═══ RECORD EXCERPTS

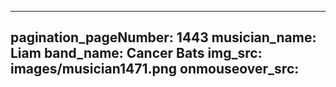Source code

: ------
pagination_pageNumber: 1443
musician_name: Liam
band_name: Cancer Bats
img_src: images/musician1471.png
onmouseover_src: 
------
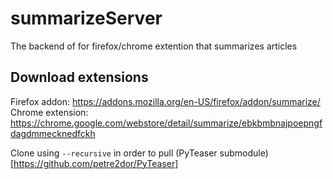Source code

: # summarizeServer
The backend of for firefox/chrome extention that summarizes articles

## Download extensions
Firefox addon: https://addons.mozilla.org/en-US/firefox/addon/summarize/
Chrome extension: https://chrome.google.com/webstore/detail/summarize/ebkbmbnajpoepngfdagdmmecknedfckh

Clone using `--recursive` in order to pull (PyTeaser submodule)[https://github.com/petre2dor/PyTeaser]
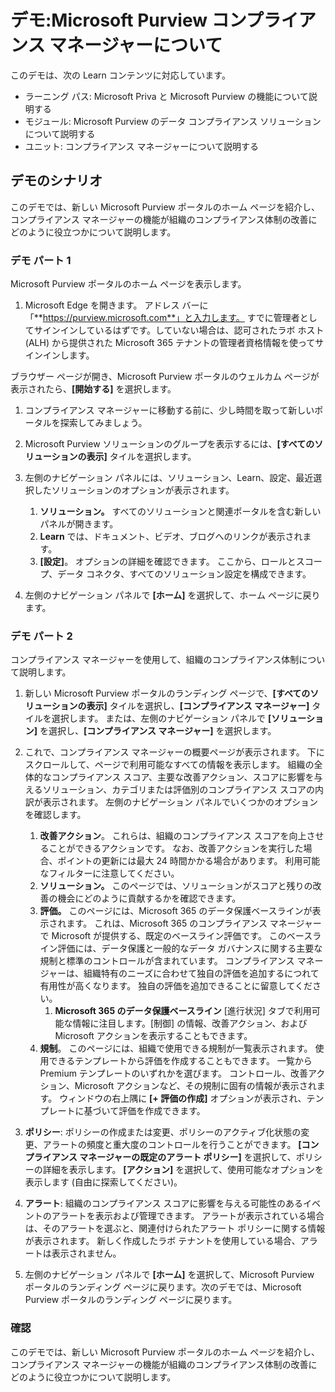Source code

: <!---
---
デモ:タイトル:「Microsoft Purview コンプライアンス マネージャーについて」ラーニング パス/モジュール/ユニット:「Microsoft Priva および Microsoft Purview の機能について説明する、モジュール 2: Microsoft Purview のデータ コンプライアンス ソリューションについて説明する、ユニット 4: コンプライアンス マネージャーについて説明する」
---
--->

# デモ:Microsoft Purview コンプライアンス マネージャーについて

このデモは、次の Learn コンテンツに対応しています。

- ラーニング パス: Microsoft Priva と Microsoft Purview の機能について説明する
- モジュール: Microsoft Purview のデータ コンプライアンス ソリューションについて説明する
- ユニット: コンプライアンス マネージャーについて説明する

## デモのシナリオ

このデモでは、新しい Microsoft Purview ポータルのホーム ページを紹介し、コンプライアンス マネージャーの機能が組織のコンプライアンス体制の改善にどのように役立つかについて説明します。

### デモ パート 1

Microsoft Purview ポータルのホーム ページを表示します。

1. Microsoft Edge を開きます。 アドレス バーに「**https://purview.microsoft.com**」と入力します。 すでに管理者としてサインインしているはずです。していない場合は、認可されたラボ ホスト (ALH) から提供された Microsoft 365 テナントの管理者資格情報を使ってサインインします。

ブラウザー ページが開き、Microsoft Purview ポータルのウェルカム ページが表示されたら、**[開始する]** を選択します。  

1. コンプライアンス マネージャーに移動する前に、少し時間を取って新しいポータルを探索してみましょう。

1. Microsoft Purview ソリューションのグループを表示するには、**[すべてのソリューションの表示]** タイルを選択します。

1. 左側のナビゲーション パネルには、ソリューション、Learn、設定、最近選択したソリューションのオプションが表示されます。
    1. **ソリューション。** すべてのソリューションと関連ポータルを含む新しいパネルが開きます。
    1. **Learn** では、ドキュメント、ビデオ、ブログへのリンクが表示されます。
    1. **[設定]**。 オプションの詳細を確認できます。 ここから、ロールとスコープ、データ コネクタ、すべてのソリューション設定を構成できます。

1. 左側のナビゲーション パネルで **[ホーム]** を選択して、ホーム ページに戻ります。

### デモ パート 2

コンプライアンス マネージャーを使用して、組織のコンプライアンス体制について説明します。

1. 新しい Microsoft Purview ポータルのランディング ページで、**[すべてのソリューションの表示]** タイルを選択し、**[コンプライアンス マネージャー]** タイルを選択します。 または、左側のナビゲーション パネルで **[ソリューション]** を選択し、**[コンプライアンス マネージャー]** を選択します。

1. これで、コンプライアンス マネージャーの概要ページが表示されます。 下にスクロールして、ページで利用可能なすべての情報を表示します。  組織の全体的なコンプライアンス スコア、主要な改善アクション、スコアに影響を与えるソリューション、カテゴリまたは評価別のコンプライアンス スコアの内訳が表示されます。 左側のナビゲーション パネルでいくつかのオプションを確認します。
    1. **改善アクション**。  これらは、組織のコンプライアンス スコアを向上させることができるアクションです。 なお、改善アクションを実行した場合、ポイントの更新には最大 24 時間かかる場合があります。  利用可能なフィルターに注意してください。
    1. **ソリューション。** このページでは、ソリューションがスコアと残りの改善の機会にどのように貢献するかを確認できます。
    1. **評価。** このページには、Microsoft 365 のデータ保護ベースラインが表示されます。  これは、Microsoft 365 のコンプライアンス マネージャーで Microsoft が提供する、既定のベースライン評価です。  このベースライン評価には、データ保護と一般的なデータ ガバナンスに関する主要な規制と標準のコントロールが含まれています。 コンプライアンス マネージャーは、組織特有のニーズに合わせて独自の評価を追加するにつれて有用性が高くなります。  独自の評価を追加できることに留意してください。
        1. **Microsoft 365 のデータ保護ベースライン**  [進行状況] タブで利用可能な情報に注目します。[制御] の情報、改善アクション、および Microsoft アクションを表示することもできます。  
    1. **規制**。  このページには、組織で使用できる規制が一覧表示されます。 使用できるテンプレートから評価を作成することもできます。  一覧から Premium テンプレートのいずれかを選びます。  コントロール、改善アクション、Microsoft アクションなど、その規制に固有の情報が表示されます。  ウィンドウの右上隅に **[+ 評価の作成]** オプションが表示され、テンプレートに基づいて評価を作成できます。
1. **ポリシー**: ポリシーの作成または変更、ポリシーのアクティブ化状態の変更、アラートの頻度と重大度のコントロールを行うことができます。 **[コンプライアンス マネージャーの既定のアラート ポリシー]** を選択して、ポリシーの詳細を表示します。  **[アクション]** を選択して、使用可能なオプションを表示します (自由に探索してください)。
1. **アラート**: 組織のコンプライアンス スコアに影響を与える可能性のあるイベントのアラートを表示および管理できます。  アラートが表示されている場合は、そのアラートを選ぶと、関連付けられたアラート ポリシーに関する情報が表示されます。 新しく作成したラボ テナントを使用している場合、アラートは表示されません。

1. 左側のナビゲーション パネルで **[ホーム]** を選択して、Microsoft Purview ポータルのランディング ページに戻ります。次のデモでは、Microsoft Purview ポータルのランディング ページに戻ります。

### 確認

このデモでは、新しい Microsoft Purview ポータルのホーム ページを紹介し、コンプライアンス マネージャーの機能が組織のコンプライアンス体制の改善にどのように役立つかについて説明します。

══════

INSTRUCTIONS FOR THE TASK: Copy the entries character for character, excluding any pictures.

RESULT OF THIS TASK:
Source code

: ------
pagination_pageNumber: 1443
musician_name: Liam
band_name: Cancer Bats
img_src: images/musician1471.png
onmouseover_src: 
------
Source code

: # summarizeServer
The backend of for firefox/chrome extention that summarizes articles

## Download extensions
Firefox addon: https://addons.mozilla.org/en-US/firefox/addon/summarize/
Chrome extension: https://chrome.google.com/webstore/detail/summarize/ebkbmbnajpoepngfdagdmmecknedfckh

Clone using `--recursive` in order to pull (PyTeaser submodule)[https://github.com/petre2dor/PyTeaser]
Source code

: <!---
---
デモ:タイトル:「Microsoft Purview コンプライアンス マネージャーについて」ラーニング パス/モジュール/ユニット:「Microsoft Priva および Microsoft Purview の機能について説明する、モジュール 2: Microsoft Purview のデータ コンプライアンス ソリューションについて説明する、ユニット 4: コンプライアンス マネージャーについて説明する」
---
--->

# デモ:Microsoft Purview コンプライアンス マネージャーについて

このデモは、次の Learn コンテンツに対応しています。

- ラーニング パス: Microsoft Priva と Microsoft Purview の機能について説明する
- モジュール: Microsoft Purview のデータ コンプライアンス ソリューションについて説明する
- ユニット: コンプライアンス マネージャーについて説明する

## デモのシナリオ

このデモでは、新しい Microsoft Purview ポータルのホーム ページを紹介し、コンプライアンス マネージャーの機能が組織のコンプライアンス体制の改善にどのように役立つかについて説明します。

### デモ パート 1

Microsoft Purview ポータルのホーム ページを表示します。

1. Microsoft Edge を開きます。 アドレス バーに「**https://purview.microsoft.com**」と入力します。 すでに管理者としてサインインしているはずです。していない場合は、認可されたラボ ホスト (ALH) から提供された Microsoft 365 テナントの管理者資格情報を使ってサインインします。

ブラウザー ページが開き、Microsoft Purview ポータルのウェルカム ページが表示されたら、**[開始する]** を選択します。  

1. コンプライアンス マネージャーに移動する前に、少し時間を取って新しいポータルを探索してみましょう。

1. Microsoft Purview ソリューションのグループを表示するには、**[すべてのソリューションの表示]** タイルを選択します。

1. 左側のナビゲーション パネルには、ソリューション、Learn、設定、最近選択したソリューションのオプションが表示されます。
    1. **ソリューション。** すべてのソリューションと関連ポータルを含む新しいパネルが開きます。
    1. **Learn** では、ドキュメント、ビデオ、ブログへのリンクが表示されます。
    1. **[設定]**。 オプションの詳細を確認できます。 ここから、ロールとスコープ、データ コネクタ、すべてのソリューション設定を構成できます。

1. 左側のナビゲーション パネルで **[ホーム]** を選択して、ホーム ページに戻ります。

### デモ パート 2

コンプライアンス マネージャーを使用して、組織のコンプライアンス体制について説明します。

1. 新しい Microsoft Purview ポータルのランディング ページで、**[すべてのソリューションの表示]** タイルを選択し、**[コンプライアンス マネージャー]** タイルを選択します。 または、左側のナビゲーション パネルで **[ソリューション]** を選択し、**[コンプライアンス マネージャー]** を選択します。

1. これで、コンプライアンス マネージャーの概要ページが表示されます。 下にスクロールして、ページで利用可能なすべての情報を表示します。  組織の全体的なコンプライアンス スコア、主要な改善アクション、スコアに影響を与えるソリューション、カテゴリまたは評価別のコンプライアンス スコアの内訳が表示されます。 左側のナビゲーション パネルでいくつかのオプションを確認します。
    1. **改善アクション**。  これらは、組織のコンプライアンス スコアを向上させることができるアクションです。 なお、改善アクションを実行した場合、ポイントの更新には最大 24 時間かかる場合があります。  利用可能なフィルターに注意してください。
    1. **ソリューション。** このページでは、ソリューションがスコアと残りの改善の機会にどのように貢献するかを確認できます。
    1. **評価。** このページには、Microsoft 365 のデータ保護ベースラインが表示されます。  これは、Microsoft 365 のコンプライアンス マネージャーで Microsoft が提供する、既定のベースライン評価です。  このベースライン評価には、データ保護と一般的なデータ ガバナンスに関する主要な規制と標準のコントロールが含まれています。 コンプライアンス マネージャーは、組織特有のニーズに合わせて独自の評価を追加するにつれて有用性が高くなります。  独自の評価を追加できることに留意してください。
        1. **Microsoft 365 のデータ保護ベースライン**  [進行状況] タブで利用可能な情報に注目します。[制御] の情報、改善アクション、および Microsoft アクションを表示することもできます。  
    1. **規制**。  このページには、組織で使用できる規制が一覧表示されます。 使用できるテンプレートから評価を作成することもできます。  一覧から Premium テンプレートのいずれかを選びます。  コントロール、改善アクション、Microsoft アクションなど、その規制に固有の情報が表示されます。  ウィンドウの右上隅に **[+ 評価の作成]** オプションが表示され、テンプレートに基づいて評価を作成できます。
1. **ポリシー**: ポリシーの作成または変更、ポリシーのアクティブ化状態の変更、アラートの頻度と重大度のコントロールを行うことができます。 **[コンプライアンス マネージャーの既定のアラート ポリシー]** を選択して、ポリシーの詳細を表示します。  **[アクション]** を選択して、使用可能なオプションを表示します (自由に探索してください)。
1. **アラート**: 組織のコンプライアンス スコアに影響を与える可能性のあるイベントのアラートを表示および管理できます。  アラートが表示されている場合は、そのアラートを選ぶと、関連付けられたアラート ポリシーに関する情報が表示されます。 新しく作成したラボ テナントを使用している場合、アラートは表示されません。

1. 左側のナビゲーション パネルで **[ホーム]** を選択して、Microsoft Purview ポータルのランディング ページに戻ります。次のデモでは、Microsoft Purview ポータルのランディング ページに戻ります。

### 確認

このデモでは、新しい Microsoft Purview ポータルのホーム ページを紹介し、コンプライアンス マネージャーの機能が組織のコンプライアンス体制の改善にどのように役立つかについて説明します。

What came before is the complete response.